Image by Nathan Hutchcraft/Adobe Stock

Originally published in July 2023 print edition.

Cattlemans corner Austin SneddenAustin Snedden, Ranching Contributor, Valley Ag Voice

Purebred cattle are often perceived as “royalty” compared to their commercial counterparts, who are seen as “peasants.” I think the analogy is fitting—purebred cattle have a proud lineage, get more notoriety, and often live a more pampered life, while their commercial counterparts toil as peasants on the hillsides, often unnoticed.  This perception becomes problematic when carried out in the production of genetics that will enter the commercial industry.  Royals aren’t famous because of their ability or accomplishments; they are famous only because they were born to the right family.  Rather than looking at pampered cattle as inherently better than the commercial peasant cow, seed stock producers should view their operations as a challenging ground to see if cattle are worthy of being used in the commercial industry.   Seed stock operations should be less like Buckingham Palace and more like biological boot camp.

Seed stock producers should challenge their genetics at least as hard as their commercial customers.  I recently heard a prominent seed stock producer talking about his protocol for herd health, parasites, nutrition, and calving. This operation vaccinated their cow herd three times per year, deworming and doing parasite treatment three times yearly along with fly tags.  This operation supplemented their cows with minerals over a dollar a pound, protein, and an additional supplement to help with reproduction.   This operation checked their heifers at calving three times per day and brought them to a barn to calve.
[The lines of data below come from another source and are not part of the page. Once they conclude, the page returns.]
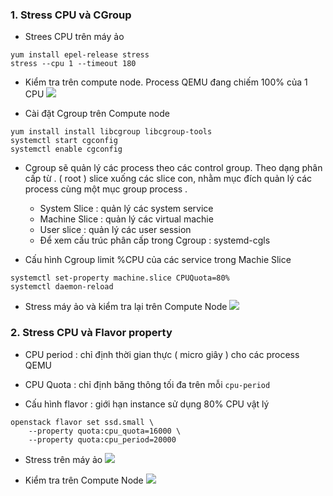 

### 1. Stress CPU và CGroup

- Strees CPU trên máy ảo
```
yum install epel-release stress
stress --cpu 1 --timeout 180
```

- Kiểm tra trên compute node. Process QEMU đang chiếm 100% của 1 CPU
![](https://i.imgur.com/a2u2pJm.png)

- Cài đặt Cgroup trên Compute node
```
yum install install libcgroup libcgroup-tools
systemctl start cgconfig
systemctl enable cgconfig
```

- Cgroup sẽ quản lý các process theo các control group. Theo dạng phân cấp từ . ( root ) slice xuống các slice con, nhằm mục đích quản lý các process cùng một mục group process . 
	- System Slice : quản lý các system service
	- Machine Slice : quản lý các virtual machie
	- User slice : quản lý các user session
	- Để xem cấu trúc phân cấp trong Cgroup : systemd-cgls

- Cấu hình Cgroup limit %CPU của các service trong Machie Slice
```
systemctl set-property machine.slice CPUQuota=80%
systemctl daemon-reload
```

- Stress máy ảo và kiểm tra lại trên Compute Node
![](https://i.imgur.com/BHy8brS.png)


### 2. Stress CPU và Flavor property

- CPU period : chỉ định thời gian thực  ( micro giây ) cho các process QEMU
- CPU Quota :  chỉ định băng thông tối đa trên mỗi `cpu-period`


- Cấu hình flavor : giới hạn instance sử dụng 80% CPU vật lý
```
openstack flavor set ssd.small \
    --property quota:cpu_quota=16000 \
    --property quota:cpu_period=20000
```


- Stress trên máy ảo 
![](https://i.imgur.com/cvNb6FH.png)

- Kiểm tra trên Compute Node
![](https://i.imgur.com/94LQ0NQ.png)
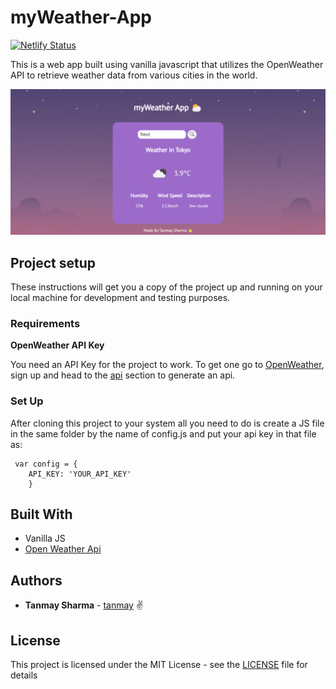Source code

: # myWeather-App

[![Netlify Status](https://api.netlify.com/api/v1/badges/75b8f8ca-bcbc-4e83-9c39-4e3fb247b045/deploy-status)](https://app.netlify.com/sites/ts-weatherapp/deploys)

This is a web app built using vanilla javascript that utilizes the OpenWeather API to retrieve weather data from various cities in the world.

![App screenshot](test.png)

## Project setup

These instructions will get you a copy of the project up and running on your local machine for development and testing purposes.

### Requirements

**OpenWeather API Key**

You need an API Key for the project to work. To get one go to [OpenWeather](https://openweathermap.org/), sign up and head to the [api](https://openweathermap.org/api) section to generate an api.

### Set Up

After cloning this project to your system all you need to do is create a JS file in the same folder by the name of config.js
and put your api key in that file as:

```
 var config = {
	API_KEY: 'YOUR_API_KEY'
	}
```

## Built With

- Vanilla JS
- [Open Weather Api](https://openweathermap.org/)

## Authors

- **Tanmay Sharma** - [tanmay](https://github.com/tanmay-s55) :v:

## License

This project is licensed under the MIT License - see the [LICENSE](LICENSE) file for details
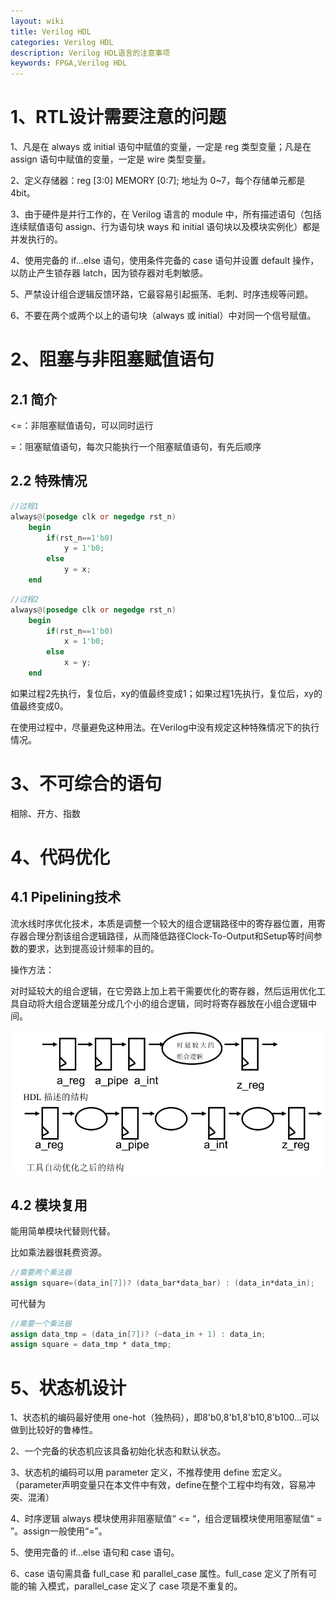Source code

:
 ```yaml
---
layout: wiki
title: Verilog HDL
categories: Verilog HDL
description: Verilog HDL语言的注意事项
keywords: FPGA,Verilog HDL
---
```


# 1、RTL设计需要注意的问题
1、凡是在 always 或 initial 语句中赋值的变量，一定是 reg 类型变量；凡是在 assign 语句中赋值的变量，一定是 wire 类型变量。

2、定义存储器：reg [3:0] MEMORY [0:7]; 地址为 0~7，每个存储单元都是 4bit。

3、由于硬件是并行工作的，在 Verilog 语言的 module 中，所有描述语句（包括连续赋值语句 assign、行为语句块 ways 和 initial 语句块以及模块实例化）都是并发执行的。

4、使用完备的 if…else 语句，使用条件完备的 case 语句并设置 default 操作，以防止产生锁存器 latch，因为锁存器对毛刺敏感。

5、严禁设计组合逻辑反馈环路，它最容易引起振荡、毛刺、时序违规等问题。

6、不要在两个或两个以上的语句块（always 或 initial）中对同一个信号赋值。

# 2、阻塞与非阻塞赋值语句
## 2.1 简介
<=：非阻塞赋值语句，可以同时运行

=：阻塞赋值语句，每次只能执行一个阻塞赋值语句，有先后顺序

## 2.2 特殊情况

```Verilog
//过程1
always@(posedge clk or negedge rst_n)
	begin
		if(rst_n==1'b0)
			y = 1'b0;
		else
			y = x;
	end

```

```Verilog
//过程2
always@(posedge clk or negedge rst_n)
	begin
		if(rst_n==1'b0)
			x = 1'b0;
		else
			x = y;
	end

```

如果过程2先执行，复位后，xy的值最终变成1；如果过程1先执行，复位后，xy的值最终变成0。

在使用过程中，尽量避免这种用法。在Verilog中没有规定这种特殊情况下的执行情况。

# 3、不可综合的语句
相除、开方、指数

# 4、代码优化
## 4.1 Pipelining技术
流水线时序优化技术，本质是调整一个较大的组合逻辑路径中的寄存器位置，用寄存器合理分割该组合逻辑路径，从而降低路径Clock-To-Output和Setup等时间参数的要求，达到提高设计频率的目的。

操作方法：

对时延较大的组合逻辑，在它旁路上加上若干需要优化的寄存器，然后运用优化工具自动将大组合逻辑差分成几个小的组合逻辑，同时将寄存器放在小组合逻辑中间。

<img src="/images/wiki/VerilogHDL/Auto.png" width="600" alt="工具自动优化" />

## 4.2 模块复用
能用简单模块代替则代替。

比如乘法器很耗费资源。

```Verilog HDL
//需要两个乘法器
assign square=(data_in[7])? (data_bar*data_bar) : (data_in*data_in);
```

可代替为

```Verilog HDL
//需要一个乘法器
assign data_tmp = (data_in[7])? (~data_in + 1) : data_in;
assign square = data_tmp * data_tmp;
```

# 5、状态机设计
1、状态机的编码最好使用 one-hot（独热码），即8'b0,8'b1,8'b10,8'b100...可以做到比较好的鲁棒性。

2、一个完备的状态机应该具备初始化状态和默认状态。

3、状态机的编码可以用 parameter 定义，不推荐使用 define 宏定义。（parameter声明变量只在本文件中有效，define在整个工程中均有效，容易冲突、混淆）

4、时序逻辑 always 模块使用非阻塞赋值“ <= “，组合逻辑模块使用阻塞赋值“ = ”。assign一般使用“=”。

5、使用完备的 if…else 语句和 case 语句。

6、case 语句需具备 full_case 和 parallel_case 属性。full_case 定义了所有可能的输
入模式，parallel_case 定义了 case 项是不重复的。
While none of these are bad on their own, together they create an unsustainable situation.  Many seed stock operations work under the assumption that every calf may be worth somewhere near $4,000.  With a value forecast so far above that of the commercial world, the purebred producer can afford the labor and cost of treatments and supplementation to sustain cows that would fall out in the real world.  While there is inherently nothing wrong with pampering cattle, there is something wrong with not challenging cattle and then dumping those untested genetics on the commercial industry, which relies to some extent on resilience in cattle.
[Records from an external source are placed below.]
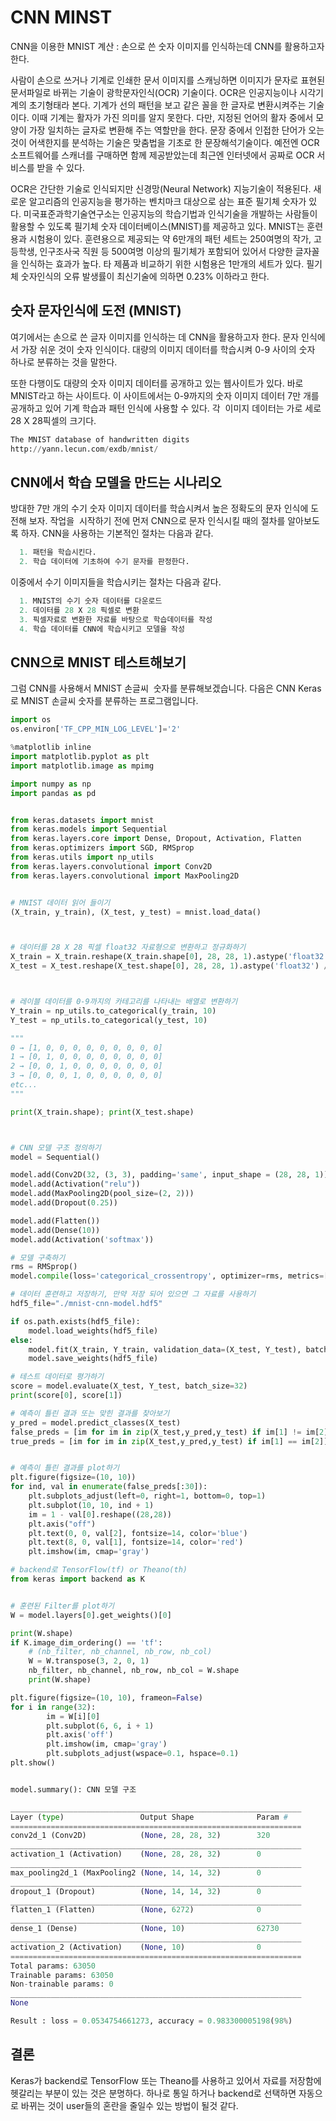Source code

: # CNN MINST
CNN을 이용한 MNIST 계산 : 손으로 쓴 숫자 이미지를 인식하는데 CNN를 활용하고자 한다.

사람이 손으로 쓰거나 기계로 인쇄한 문서 이미지를 스캐닝하면 이미지가 문자로 표현된 문서파일로 바뀌는 기술이 광학문자인식(OCR) 기술이다. OCR은 인공지능이나 시각기계의 초기형태라 본다. 기계가 선의 패턴을 보고 같은 꼴을 한 글자로 변환시켜주는 기술이다. 이때 기계는 활자가 가진 의미를 알지 못한다. 다만, 지정된 언어의 활자 중에서 모양이 가장 일치하는 글자로 변환해 주는 역할만을 한다. 문장 중에서 인접한 단어가 오는 것이 어색한지를 분석하는 기술은 맞춤법을 기초로 한 문장해석기술이다. 예전엔 OCR 소프트웨어를 스캐너를 구매하면 함께 제공받았는데 최근엔 인터넷에서 공짜로 OCR 서비스를 받을 수 있다. 

OCR은 간단한 기술로 인식되지만 신경망(Neural Network) 지능기술이 적용된다. 새로운 알고리즘의 인공지능을 평가하는 벤치마크 대상으로 삼는 표준 필기체 숫자가 있다. 미국표준과학기술연구소는 인공지능의 학습기법과 인식기술을 개발하는 사람들이 활용할 수 있도록 필기체 숫자 데이터베이스(MNIST)를 제공하고 있다. MNIST는 훈련용과 시험용이 있다. 훈련용으로 제공되는 약 6만개의 패턴 세트는 250여명의 작가, 고등학생, 인구조사국 직원 등 500여명 이상의 필기체가 포함되어 있어서 다양한 글자꼴을 인식하는 효과가 높다. 타 제품과 비교하기 위한 시험용은 1만개의 세트가 있다. 필기체 숫자인식의 오류 발생률이 최신기술에 의하면 0.23% 이하라고 한다.


## 숫자 문자인식에 도전 (MNIST)
여기에서는 손으로 쓴 글자 이미지를 인식하는 데 CNN을 활용하고자 한다. 문자 인식에서 가장 쉬운 것이 숫자 인식이다. 대량의 이미지 데이터를 학습시켜 0-9 사이의 숫자 하나로  분류하는 것을 말한다.

또한 다행이도 대량의 숫자 이미지 데이터를 공개하고 있는 웹사이트가 있다. 바로 MNIST라고 하는 사이트다. 이 사이트에서는 0-9까지의 숫자 이미지 데이터 7만 개를 공개하고 있어 기계 학습과 패턴 인식에 사용할 수 있다. 각  이미지 데이터는 가로 세로 28 X 28픽셀의 크기다.

```python
The MNIST database of handwritten digits  
http://yann.lecun.com/exdb/mnist/
```
## CNN에서 학습 모델을 만드는 시나리오
방대한 7만 개의 수기 숫자 이미지 데이터를 학습시켜서 높은 정확도의 문자 인식에 도전해 보자. 작업을  시작하기 전에 먼저 CNN으로 문자 인식시킬 때의 절차를 알아보도록 하자. CNN을 사용하는 기본적인 절차는 다음과 같다.

```python  
  1. 패턴을 학습시킨다. 
  2. 학습 데이터에 기초하여 수기 문자를 판정한다.
```

이중에서 수기 이미지들을 학습시키는 절차는 다음과 같다.

```python
  1. MNIST의 수기 숫자 데이터를 다운로드
  2. 데이터를 28 X 28 픽셀로 변환
  3. 픽셀자료로 변환한 자료를 바탕으로 학습데이터를 작성
  4. 학습 데이터를 CNN에 학습시키고 모델을 작성
```

## CNN으로 MNIST 테스트해보기

그럼 CNN를 사용해서 MNIST 손글씨  숫자를 분류해보겠습니다. 다음은 CNN Keras로 MNIST 손글씨 숫자를 분류하는 프로그램입니다. 


```python
import os
os.environ['TF_CPP_MIN_LOG_LEVEL']='2'

%matplotlib inline
import matplotlib.pyplot as plt
import matplotlib.image as mpimg

import numpy as np
import pandas as pd


from keras.datasets import mnist
from keras.models import Sequential
from keras.layers.core import Dense, Dropout, Activation, Flatten
from keras.optimizers import SGD, RMSprop
from keras.utils import np_utils
from keras.layers.convolutional import Conv2D
from keras.layers.convolutional import MaxPooling2D


# MNIST 데이터 읽어 들이기
(X_train, y_train), (X_test, y_test) = mnist.load_data()



# 데이터를 28 X 28 픽셀 float32 자료형으로 변환하고 정규화하기
X_train = X_train.reshape(X_train.shape[0], 28, 28, 1).astype('float32') / 255
X_test = X_test.reshape(X_test.shape[0], 28, 28, 1).astype('float32') / 255



# 레이블 데이터를 0-9까지의 카테고리를 나타내는 배열로 변환하기
Y_train = np_utils.to_categorical(y_train, 10)
Y_test = np_utils.to_categorical(y_test, 10)

"""
0 → [1, 0, 0, 0, 0, 0, 0, 0, 0, 0]
1 → [0, 1, 0, 0, 0, 0, 0, 0, 0, 0]
2 → [0, 0, 1, 0, 0, 0, 0, 0, 0, 0]
3 → [0, 0, 0, 1, 0, 0, 0, 0, 0, 0]
etc...
"""

print(X_train.shape); print(X_test.shape)



# CNN 모델 구조 정의하기
model = Sequential()

model.add(Conv2D(32, (3, 3), padding='same', input_shape = (28, 28, 1)))
model.add(Activation("relu"))
model.add(MaxPooling2D(pool_size=(2, 2)))
model.add(Dropout(0.25))

model.add(Flatten())
model.add(Dense(10))
model.add(Activation('softmax'))

# 모델 구축하기
rms = RMSprop()
model.compile(loss='categorical_crossentropy', optimizer=rms, metrics=['accuracy'])

# 데이터 훈련하고 저장하기, 만약 저장 되어 있으면 그 자료를 사용하기
hdf5_file="./mnist-cnn-model.hdf5"

if os.path.exists(hdf5_file):
    model.load_weights(hdf5_file)
else:
    model.fit(X_train, Y_train, validation_data=(X_test, Y_test), batch_size=100, epochs=3)
    model.save_weights(hdf5_file)

# 테스트 데이터로 평가하기
score = model.evaluate(X_test, Y_test, batch_size=32)
print(score[0], score[1])

# 예측이 틀린 결과 또는 맞힌 결과를 찾아보기
y_pred = model.predict_classes(X_test)
false_preds = [im for im in zip(X_test,y_pred,y_test) if im[1] != im[2]]
true_preds = [im for im in zip(X_test,y_pred,y_test) if im[1] == im[2]]


# 예측이 틀린 결과를 plot하기
plt.figure(figsize=(10, 10))
for ind, val in enumerate(false_preds[:30]):
    plt.subplots_adjust(left=0, right=1, bottom=0, top=1)
    plt.subplot(10, 10, ind + 1)
    im = 1 - val[0].reshape((28,28))
    plt.axis("off")
    plt.text(0, 0, val[2], fontsize=14, color='blue')
    plt.text(8, 0, val[1], fontsize=14, color='red')
    plt.imshow(im, cmap='gray')
```



```python
# backend로 TensorFlow(tf) or Theano(th)  
from keras import backend as K


# 훈련된 Filter를 plot하기
W = model.layers[0].get_weights()[0]

print(W.shape)
if K.image_dim_ordering() == 'tf':
    # (nb_filter, nb_channel, nb_row, nb_col)
    W = W.transpose(3, 2, 0, 1)
    nb_filter, nb_channel, nb_row, nb_col = W.shape
    print(W.shape)

plt.figure(figsize=(10, 10), frameon=False)
for i in range(32):
        im = W[i][0]
        plt.subplot(6, 6, i + 1)
        plt.axis('off')
        plt.imshow(im, cmap='gray')
        plt.subplots_adjust(wspace=0.1, hspace=0.1)
plt.show()
```




```python

model.summary(): CNN 모델 구조

_________________________________________________________________
Layer (type)                 Output Shape              Param #   
=================================================================
conv2d_1 (Conv2D)            (None, 28, 28, 32)        320       
_________________________________________________________________
activation_1 (Activation)    (None, 28, 28, 32)        0         
_________________________________________________________________
max_pooling2d_1 (MaxPooling2 (None, 14, 14, 32)        0         
_________________________________________________________________
dropout_1 (Dropout)          (None, 14, 14, 32)        0         
_________________________________________________________________
flatten_1 (Flatten)          (None, 6272)              0         
_________________________________________________________________
dense_1 (Dense)              (None, 10)                62730     
_________________________________________________________________
activation_2 (Activation)    (None, 10)                0         
=================================================================
Total params: 63050
Trainable params: 63050
Non-trainable params: 0
_________________________________________________________________
None

Result : loss = 0.0534754661273, accuracy = 0.983300005198(98%) 
```



## 결론

Keras가 backend로 TensorFlow 또는 Theano를 사용하고 있어서 자료를 저장함에 헷갈리는 부분이 있는 것은 분명하다.
하나로 통일 하거나 backend로 선택하면 자동으로 바뀌는 것이 user들의 혼란을 줄일수 있는 방법이 될것 같다.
The purebred industry should constantly ask themselves, am I doing things to keep cows in production that my commercial customers can’t afford? Am I cheating my customers by over-treating my cattle for parasites and not allowing the ones with natural resistance to show themselves? Am I supplementing minerals and feed that commercial producers can’t afford and sustaining genetics that are sub-quality foragers? The seed stock industry should not spend additional time, labor, or money to sustain the stragglers.  We have a duty as stockmen to treat animals that need care. Still, from a seed stock perspective, if we must throw more resources towards them because of a biological insufficiency, we should move that animal to commercial production.

Purebred operations done right will already have additional investment in time per animal because weighing, measuring, observing, and maintaining pedigrees is critical to identifying not only the top but also the bottom of the genetic spectrum.  The maintenance side is the part where seed stock operations must remain disciplined.  If hooves need to get trimmed, if a teat must be milked out so a calf can nurse, if a mature cow needs assistance calving, if an animal needs additional supplementation above its commercial contemporaries, by all means, treat them, but make sure that treatment signals you to move them immediately out of producing genetics that will be dumped on the commercial world.  Purebred breeders need to have a breeding philosophy that will make genetics that work in the world of $1,000 calves, one full-time man or woman to 400 cows, country and facilities where the cow herd may only be treated once per year, and then build your breeding program to select the ones that will make it on this budget, with this labor, and this environment.  Seed stock producers need to challenge their cattle, the commercial producers deserve it. We need to propagate the ones that excel living like a peasant and not propagate the ones that only exist because of a pampered life of a royal.